Digital Tax: sarà operativa da gennaio 2020 la tassa sui giganti del web

Di tassazione sui grandi colossi del web, da Google ad Amazon, fino ad Apple, Facebook si è parlato molte volte negli ultimi anni, da quando è emerso che queste importanti multinazionali che fatturano decine di miliardi di dollari ogni anno a livello globale riescono a pagare tasse irrisorie rispetto ai guadagni effettivi. Questo è stato reso possibile dalle leggi vigenti, che hanno consentito alle multinazionali di scegliere come sedi legali paesi che offrivano una tassazione agevolata.

E’ quindi da diversi anni che si discute dell’introduzione di un provvedimento che riesca a contrastare questo fenomeno, applicando una tassa sui giganti del web che sia adeguata rispetto ai guadagni generati a livello globale. Generalmente questo provvedimento è conosciuto come “web tax“. Nonostante le promesse e l’effettiva introduzione del provvedimento, nessun paese europeo è riuscito in effetti ad applicare questa legge. Ma le cose potrebbero cambiare nei prossimi mesi, almeno in Italia. Il Ministro dell’Economia, Roberto Gualtieri, ha annunciato che la Digital Tax diventerà operativa in Italia a partire da gennaio 2020.

Il Ministro Gualtieri ha confermato la novità al termine dell’Ecofin, in Lussemburgo, spiegando che la Digital Tax verrà applicata dal 1° gennaio 2020. Ma in cosa consiste, effettivamente, questo provvedimento? Si tratta di una tassa del 3% imposta alle aziende che fatturano almeno 750 milioni di euro ogni anno a livello globale, di cui almeno 5.5 milioni da servizi digitali. Questa imposta permetterà di tassare i profitti generati in Italia attraverso attività come la pubblicità online, la vendita di beni e servizi e la trasmissione di dati raccolti attraverso interfacce digitali. Facile intuire che a rientrare in questa descrizione saranno giganti del calibro di Google, Amazon, Facebook e molte altre multinazionali che svolgono attività analoghe nel nostro paese.
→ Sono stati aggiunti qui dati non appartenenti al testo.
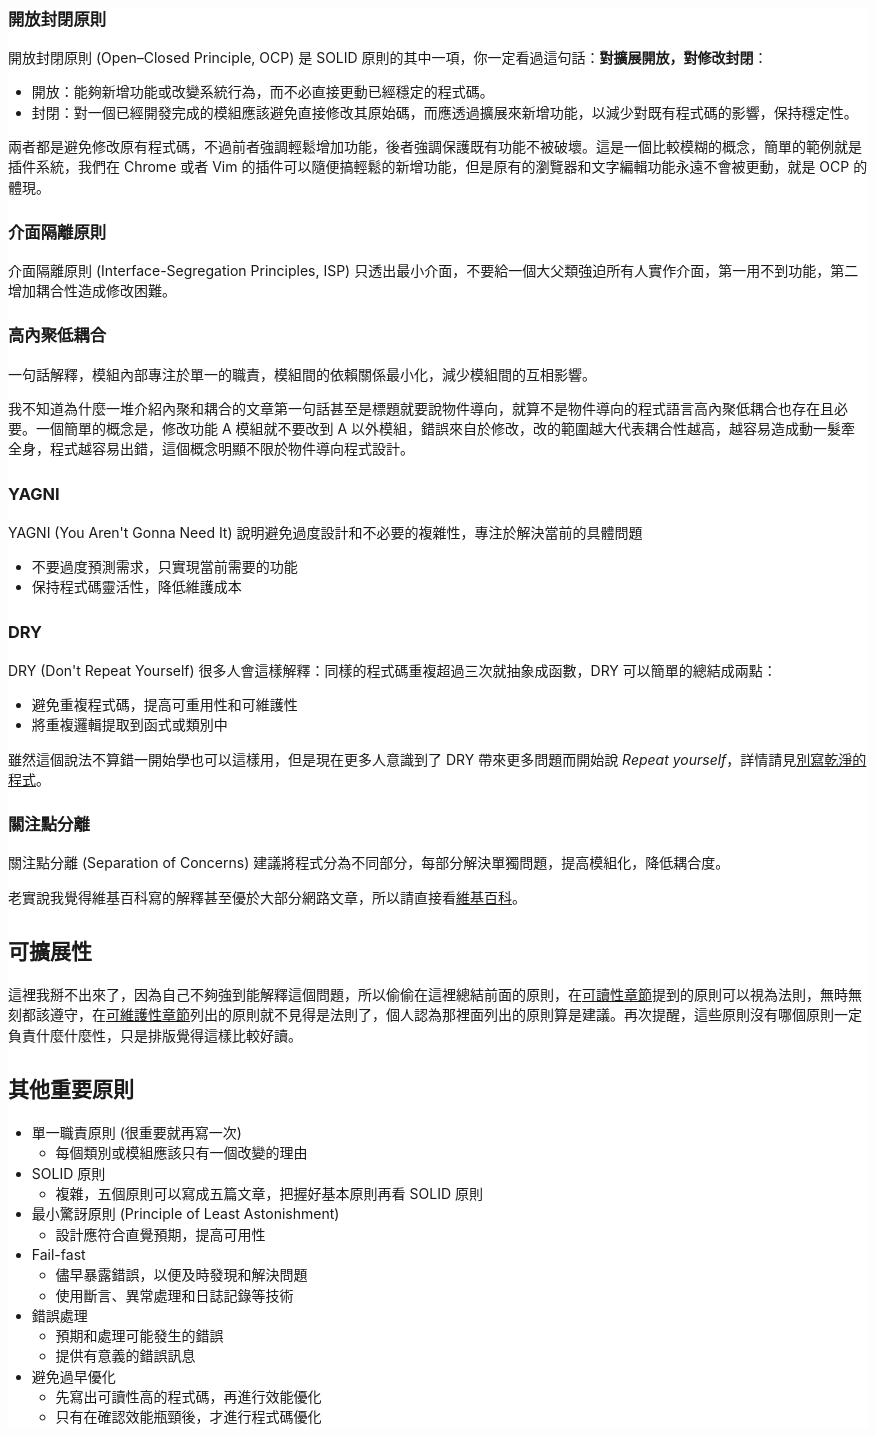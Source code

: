 ### 開放封閉原則

開放封閉原則 (Open–Closed Principle, OCP) 是 SOLID 原則的其中一項，你一定看過這句話：**對擴展開放，對修改封閉**：

- 開放：能夠新增功能或改變系統行為，而不必直接更動已經穩定的程式碼。
- 封閉：對一個已經開發完成的模組應該避免直接修改其原始碼，而應透過擴展來新增功能，以減少對既有程式碼的影響，保持穩定性。

兩者都是避免修改原有程式碼，不過前者強調輕鬆增加功能，後者強調保護既有功能不被破壞。這是一個比較模糊的概念，簡單的範例就是插件系統，我們在 Chrome 或者 Vim 的插件可以隨便搞輕鬆的新增功能，但是原有的瀏覽器和文字編輯功能永遠不會被更動，就是 OCP 的體現。

### 介面隔離原則

介面隔離原則 (Interface-Segregation Principles, ISP) 只透出最小介面，不要給一個大父類強迫所有人實作介面，第一用不到功能，第二增加耦合性造成修改困難。

### 高內聚低耦合

一句話解釋，模組內部專注於單一的職責，模組間的依賴關係最小化，減少模組間的互相影響。

我不知道為什麼一堆介紹內聚和耦合的文章第一句話甚至是標題就要說物件導向，就算不是物件導向的程式語言高內聚低耦合也存在且必要。一個簡單的概念是，修改功能 A 模組就不要改到 A 以外模組，錯誤來自於修改，改的範圍越大代表耦合性越高，越容易造成動一髮牽全身，程式越容易出錯，這個概念明顯不限於物件導向程式設計。

### YAGNI

YAGNI (You Aren't Gonna Need It) 說明避免過度設計和不必要的複雜性，專注於解決當前的具體問題

- 不要過度預測需求，只實現當前需要的功能
- 保持程式碼靈活性，降低維護成本

### DRY

DRY (Don't Repeat Yourself) 很多人會這樣解釋：同樣的程式碼重複超過三次就抽象成函數，DRY 可以簡單的總結成兩點：

- 避免重複程式碼，提高可重用性和可維護性
- 將重複邏輯提取到函式或類別中

雖然這個說法不算錯一開始學也可以這樣用，但是現在更多人意識到了 DRY 帶來更多問題而開始說 *Repeat yourself*，詳情請見[別寫乾淨的程式](/blog/do-not-write-clean-code#do-repeat-yourself)。

### 關注點分離

關注點分離 (Separation of Concerns) 建議將程式分為不同部分，每部分解決單獨問題，提高模組化，降低耦合度。

老實說我覺得維基百科寫的解釋甚至優於大部分網路文章，所以請直接看[維基百科](https://zh.wikipedia.org/zh-tw/%E5%85%B3%E6%B3%A8%E7%82%B9%E5%88%86%E7%A6%BB)。

## 可擴展性

這裡我掰不出來了，因為自己不夠強到能解釋這個問題，所以偷偷在這裡總結前面的原則，在[可讀性章節](#可讀性)提到的原則可以視為法則，無時無刻都該遵守，在[可維護性章節](#可維護性)列出的原則就不見得是法則了，個人認為那裡面列出的原則算是建議。再次提醒，這些原則沒有哪個原則一定負責什麼什麼性，只是排版覺得這樣比較好讀。

## 其他重要原則

- 單一職責原則 (很重要就再寫一次)
  - 每個類別或模組應該只有一個改變的理由
- SOLID 原則
  - 複雜，五個原則可以寫成五篇文章，把握好基本原則再看 SOLID 原則
- 最小驚訝原則 (Principle of Least Astonishment)
  - 設計應符合直覺預期，提高可用性
- Fail-fast
  - 儘早暴露錯誤，以便及時發現和解決問題
  - 使用斷言、異常處理和日誌記錄等技術
- 錯誤處理
  - 預期和處理可能發生的錯誤
  - 提供有意義的錯誤訊息
- 避免過早優化
  - 先寫出可讀性高的程式碼，再進行效能優化
  - 只有在確認效能瓶頸後，才進行程式碼優化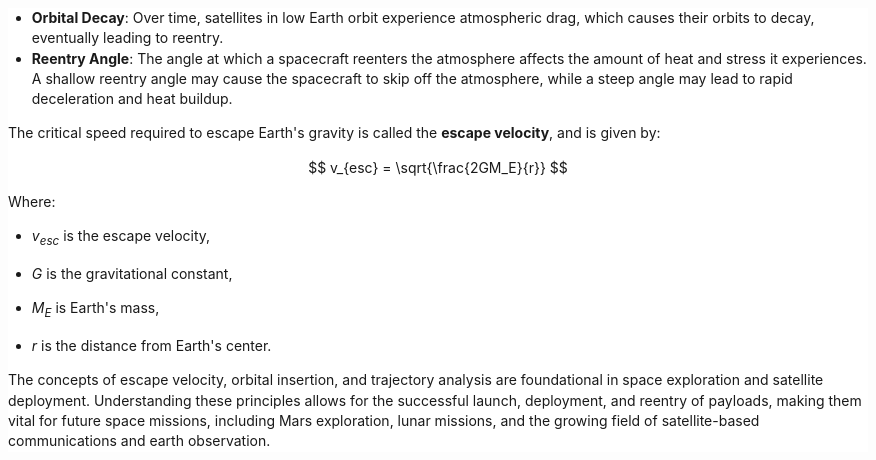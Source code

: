 - **Orbital Decay**: Over time, satellites in low Earth orbit experience atmospheric drag, which causes their orbits to decay, eventually leading to reentry.
- **Reentry Angle**: The angle at which a spacecraft reenters the atmosphere affects the amount of heat and stress it experiences. A shallow reentry angle may cause the spacecraft to skip off the atmosphere, while a steep angle may lead to rapid deceleration and heat buildup.

The critical speed required to escape Earth's gravity is called the **escape velocity**, and is given by:

$$
v_{esc} = \sqrt{\frac{2GM_E}{r}}
$$

Where:
- $v_{esc}$ is the escape velocity,

- $G$ is the gravitational constant,

- $M_E$ is Earth's mass,

- $r$ is the distance from Earth's center.

The concepts of escape velocity, orbital insertion, and trajectory analysis are foundational in space exploration and satellite deployment. Understanding these principles allows for the successful launch, deployment, and reentry of payloads, making them vital for future space missions, including Mars exploration, lunar missions, and the growing field of satellite-based communications and earth observation.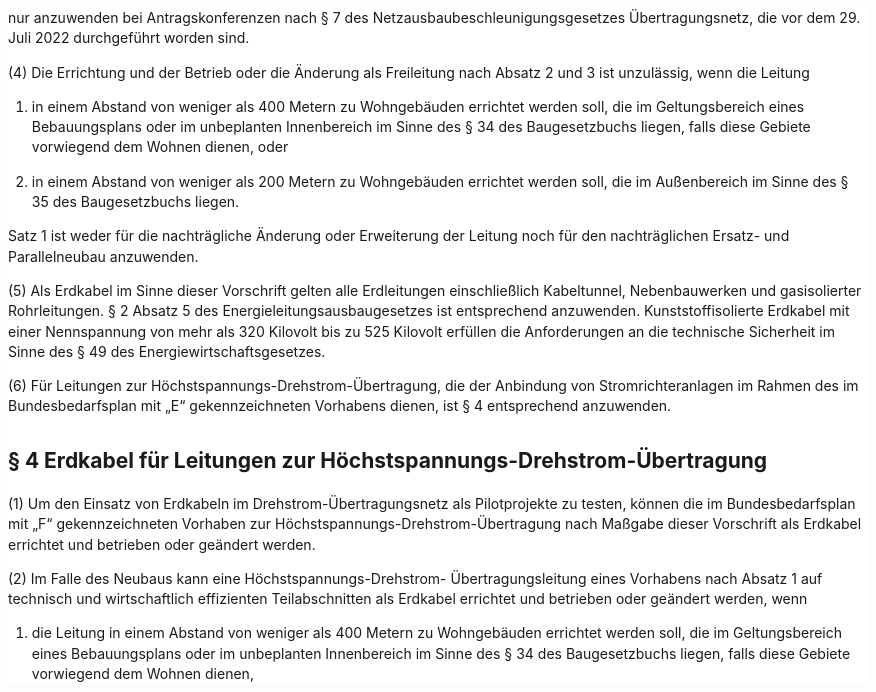 nur anzuwenden bei Antragskonferenzen nach § 7 des
Netzausbaubeschleunigungsgesetzes Übertragungsnetz, die vor dem 29.
Juli 2022 durchgeführt worden sind.

(4) Die Errichtung und der Betrieb oder die Änderung als Freileitung
nach Absatz 2 und 3 ist unzulässig, wenn die Leitung

1.  in einem Abstand von weniger als 400 Metern zu Wohngebäuden errichtet
    werden soll, die im Geltungsbereich eines Bebauungsplans oder im
    unbeplanten Innenbereich im Sinne des § 34 des Baugesetzbuchs liegen,
    falls diese Gebiete vorwiegend dem Wohnen dienen, oder


2.  in einem Abstand von weniger als 200 Metern zu Wohngebäuden errichtet
    werden soll, die im Außenbereich im Sinne des § 35 des Baugesetzbuchs
    liegen.



Satz 1 ist weder für die nachträgliche Änderung oder Erweiterung der
Leitung noch für den nachträglichen Ersatz- und Parallelneubau
anzuwenden.

(5) Als Erdkabel im Sinne dieser Vorschrift gelten alle Erdleitungen
einschließlich Kabeltunnel, Nebenbauwerken und gasisolierter
Rohrleitungen. § 2 Absatz 5 des Energieleitungsausbaugesetzes ist
entsprechend anzuwenden. Kunststoffisolierte Erdkabel mit einer
Nennspannung von mehr als 320 Kilovolt bis zu 525 Kilovolt erfüllen
die Anforderungen an die technische Sicherheit im Sinne des § 49 des
Energiewirtschaftsgesetzes.

(6) Für Leitungen zur Höchstspannungs-Drehstrom-Übertragung, die der
Anbindung von Stromrichteranlagen im Rahmen des im Bundesbedarfsplan
mit „E“ gekennzeichneten Vorhabens dienen, ist § 4 entsprechend
anzuwenden.


## § 4 Erdkabel für Leitungen zur Höchstspannungs-Drehstrom-Übertragung

(1) Um den Einsatz von Erdkabeln im Drehstrom-Übertragungsnetz als
Pilotprojekte zu testen, können die im Bundesbedarfsplan mit „F“
gekennzeichneten Vorhaben zur Höchstspannungs-Drehstrom-Übertragung
nach Maßgabe dieser Vorschrift als Erdkabel errichtet und betrieben
oder geändert werden.

(2) Im Falle des Neubaus kann eine Höchstspannungs-Drehstrom-
Übertragungsleitung eines Vorhabens nach Absatz 1 auf technisch und
wirtschaftlich effizienten Teilabschnitten als Erdkabel errichtet und
betrieben oder geändert werden, wenn

1.  die Leitung in einem Abstand von weniger als 400 Metern zu
    Wohngebäuden errichtet werden soll, die im Geltungsbereich eines
    Bebauungsplans oder im unbeplanten Innenbereich im Sinne des § 34 des
    Baugesetzbuchs liegen, falls diese Gebiete vorwiegend dem Wohnen
    dienen,
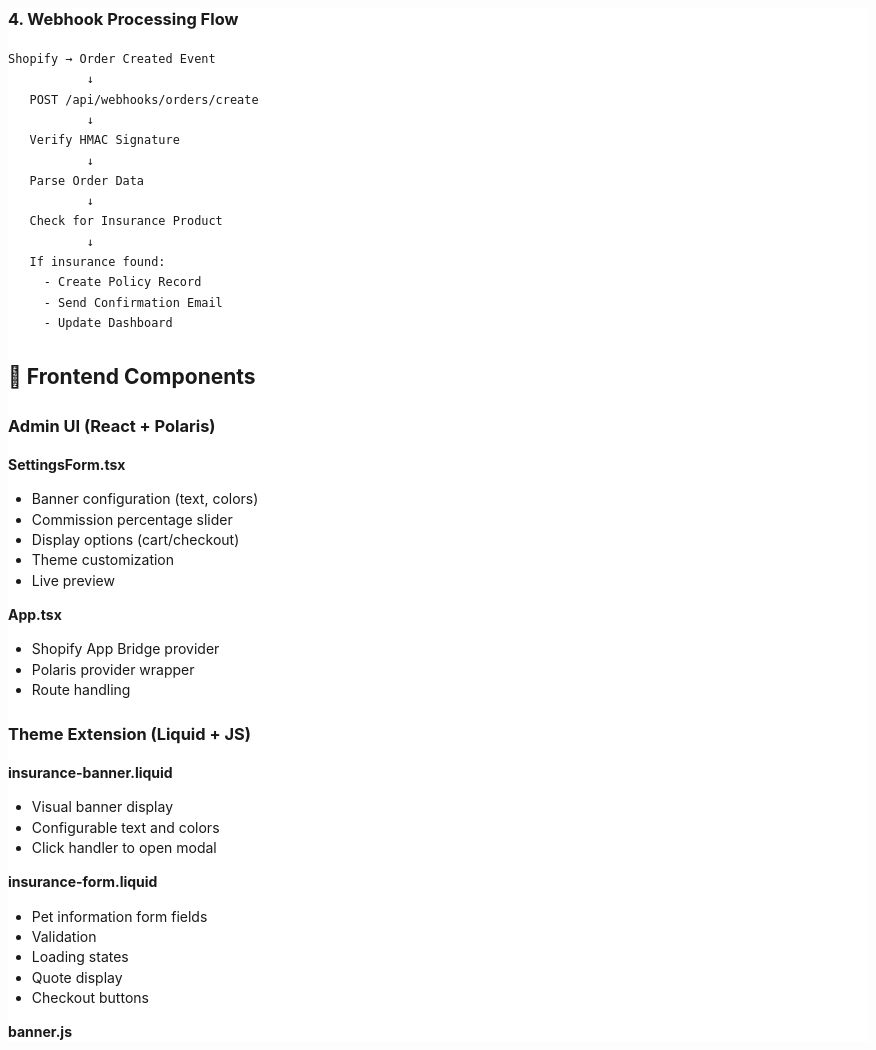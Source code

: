 ### 4. Webhook Processing Flow

```
Shopify → Order Created Event
           ↓
   POST /api/webhooks/orders/create
           ↓
   Verify HMAC Signature
           ↓
   Parse Order Data
           ↓
   Check for Insurance Product
           ↓
   If insurance found:
     - Create Policy Record
     - Send Confirmation Email
     - Update Dashboard
```

## 🎨 Frontend Components

### Admin UI (React + Polaris)

**SettingsForm.tsx**

- Banner configuration (text, colors)
- Commission percentage slider
- Display options (cart/checkout)
- Theme customization
- Live preview

**App.tsx**

- Shopify App Bridge provider
- Polaris provider wrapper
- Route handling

### Theme Extension (Liquid + JS)

**insurance-banner.liquid**

- Visual banner display
- Configurable text and colors
- Click handler to open modal

**insurance-form.liquid**

- Pet information form fields
- Validation
- Loading states
- Quote display
- Checkout buttons

**banner.js**
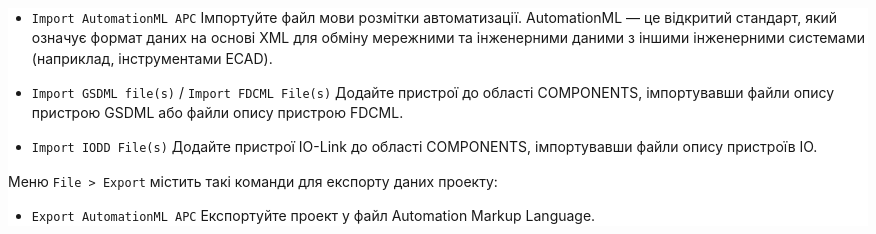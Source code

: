- `Import AutomationML APC` Імпортуйте файл мови розмітки автоматизації. AutomationML — це відкритий стандарт, який означує формат даних на основі XML для обміну мережними та інженерними даними з іншими інженерними системами (наприклад, інструментами ECAD).

- `Import GSDML file(s)` / `Import FDCML File(s)` Додайте пристрої до області COMPONENTS, імпортувавши файли опису пристрою GSDML або файли опису пристрою FDCML.

- `Import IODD File(s)` Додайте пристрої IO-Link до області COMPONENTS, імпортувавши файли опису пристроїв IO.

Меню `File > Export` містить такі команди для експорту даних проекту:

- `Export AutomationML APC` Експортуйте проект у файл Automation Markup Language.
C’è da dire che non è la prima volta che si parla di questo provvedimento in Italia. In effetti nel nostro paese la Digital Tax era già stata approvata con la manovra finanziaria del 2017, ed erano stati applicate ulteriori modifiche con la legge di bilancio 2019, che prevedeva un gettito di 150 milioni di euro per il primo anno e fino a 600 milioni di euro per il 2020 e 2021. Ma in effetti il provvedimento non è mai stato applicato. Con la nuova manovra finanziaria la Digital Tax dovrebbe invece entrare in vigore.

La questione tuttavia, appare molto complessa come dimostra il fatto che lo stesso Ministro dell’Economia ha specificato che l’obiettivo prevede di far rientrare la digital tax all’interno di un provvedimento più ampio a livello internazionale, che si applichi a tutti gli Stati europei. A tal proposito l’OCSE ha confermato che in occasione del G20 di Washington che si terrà il 17 e 18 ottobre, verrà presentata una proposta per fare in modo che le multinazionali paghino le tasse in ogni paese in cui generano profitti attraverso un provvedimento omogeneo che riguardi tutti i paesi. Questo per evitare che ogni Stato adotti regole diverse spingendo i colossi del web a scegliere di investire nei territori che garantiscano tassazioni migliori rispetto ad altri.